Marchers held signs that read "Justice for Alton and Philando Now" and "No safe haven for killer cops."
"I want justice and I'm tired of the stories," said protester Kyla Peck.
Chicago's Rev. Jesse Jackson Sr. earlier urged for calm but also called for “mass disciplined marches” across the country in response to the fatal police shootings.
"To be silent...silence would be consent," Jackson, founder and president of the Rainbow PUSH Coalition, said Thursday. "There must be marches around the nation."
"The extent to which black people ever got any rights is the extent to which we organize and fight for them," said protester Peta Lindsay.
Castile, 32, was killed Wednesday night in a suburb of St. Paul, Minnesota during a traffic stop. His girlfriend, who recorded the aftermath of the shooting, said Castile did “nothing but what the police officer asked of us, which was to put your hands in the air and get your license and registration.”
Reynolds told reporters Thursday the couple and her daughter had gone shopping and Castile had just been to the barber for his upcoming birthday when a St. Anthony cop pulled them over.
Reynolds said the officer asked them to put their hands in the air, and they complied. The officer then asked Castile, who was driving, for his identification.
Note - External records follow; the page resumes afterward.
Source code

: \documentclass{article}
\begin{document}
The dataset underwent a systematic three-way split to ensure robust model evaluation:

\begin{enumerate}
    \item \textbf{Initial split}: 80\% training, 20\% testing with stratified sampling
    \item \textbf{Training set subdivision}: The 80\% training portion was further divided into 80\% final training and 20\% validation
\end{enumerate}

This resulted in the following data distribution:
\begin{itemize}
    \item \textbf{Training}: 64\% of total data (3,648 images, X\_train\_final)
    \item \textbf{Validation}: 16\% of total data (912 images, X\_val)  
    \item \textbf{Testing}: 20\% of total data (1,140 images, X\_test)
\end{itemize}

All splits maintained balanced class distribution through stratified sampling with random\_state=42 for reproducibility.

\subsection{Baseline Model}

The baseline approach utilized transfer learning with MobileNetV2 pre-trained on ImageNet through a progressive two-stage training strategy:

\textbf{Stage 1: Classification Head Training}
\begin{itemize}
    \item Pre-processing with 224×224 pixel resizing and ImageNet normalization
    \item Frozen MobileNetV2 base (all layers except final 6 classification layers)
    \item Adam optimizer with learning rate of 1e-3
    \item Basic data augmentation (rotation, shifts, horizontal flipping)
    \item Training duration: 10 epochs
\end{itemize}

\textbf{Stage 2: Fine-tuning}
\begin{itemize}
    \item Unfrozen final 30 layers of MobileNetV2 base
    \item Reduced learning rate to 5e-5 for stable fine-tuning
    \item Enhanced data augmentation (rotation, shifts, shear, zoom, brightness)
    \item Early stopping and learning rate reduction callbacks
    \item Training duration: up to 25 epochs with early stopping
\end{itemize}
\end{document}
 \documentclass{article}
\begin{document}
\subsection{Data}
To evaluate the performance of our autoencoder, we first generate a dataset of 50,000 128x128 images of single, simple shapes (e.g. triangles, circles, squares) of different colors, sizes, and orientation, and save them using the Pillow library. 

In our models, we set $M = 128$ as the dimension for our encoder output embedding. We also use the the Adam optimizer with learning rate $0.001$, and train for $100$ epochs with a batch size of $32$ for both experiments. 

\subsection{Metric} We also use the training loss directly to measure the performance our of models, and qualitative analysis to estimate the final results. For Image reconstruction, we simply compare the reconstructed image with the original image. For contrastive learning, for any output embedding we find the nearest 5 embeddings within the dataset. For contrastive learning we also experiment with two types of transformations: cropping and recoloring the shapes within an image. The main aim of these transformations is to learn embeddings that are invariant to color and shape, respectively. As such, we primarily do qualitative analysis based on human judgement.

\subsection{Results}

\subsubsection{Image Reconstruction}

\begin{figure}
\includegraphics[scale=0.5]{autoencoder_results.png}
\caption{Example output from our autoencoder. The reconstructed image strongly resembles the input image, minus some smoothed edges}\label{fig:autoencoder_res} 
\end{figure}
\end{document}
She said he kept it in a wallet in a right-back pants pocket.
"As he's reaching, he lets the officer know, 'I have a firearm on me,'" Reynolds said, adding that he was licensed to carry and "nothing in his body said intimidation."
That's when the officer, she said, drew his weapon and fired off up to five shots at Castile, ordering, "Don't move, don't move."
Speaking to reporters on Thursday, Minnesota Gov. Mark Dayton said he was "shocked and deeply, deeply offended" that an incident like this took place in Minnesota. He said the officer's response was "way in excess" for a traffic stop.
Dayton said the investigation will be handled by the Bureau of Criminal Apprehension — a branch of the Minnesota Department of Public Safety. The agency will work closely with federal officials who will monitor the investigation, he said.
It's the second police-involved shooting of a black man to gain nationwide attention in as many days.
Sterling was killed by police during a confrontation at a convenience store in Baton Rouge, Louisiana. His death all caught on camera, with footage appearing to show the 37-year-old being tackled and shot as two cops pin him to the ground. The U.S. Department of Justice said it will investigate that death.
President Obama was "deeply disturbed" by the two shootings, according to a White House spokesman.
Protest organizers are calling for an economic boycott on the Magnificent Mile on July 30.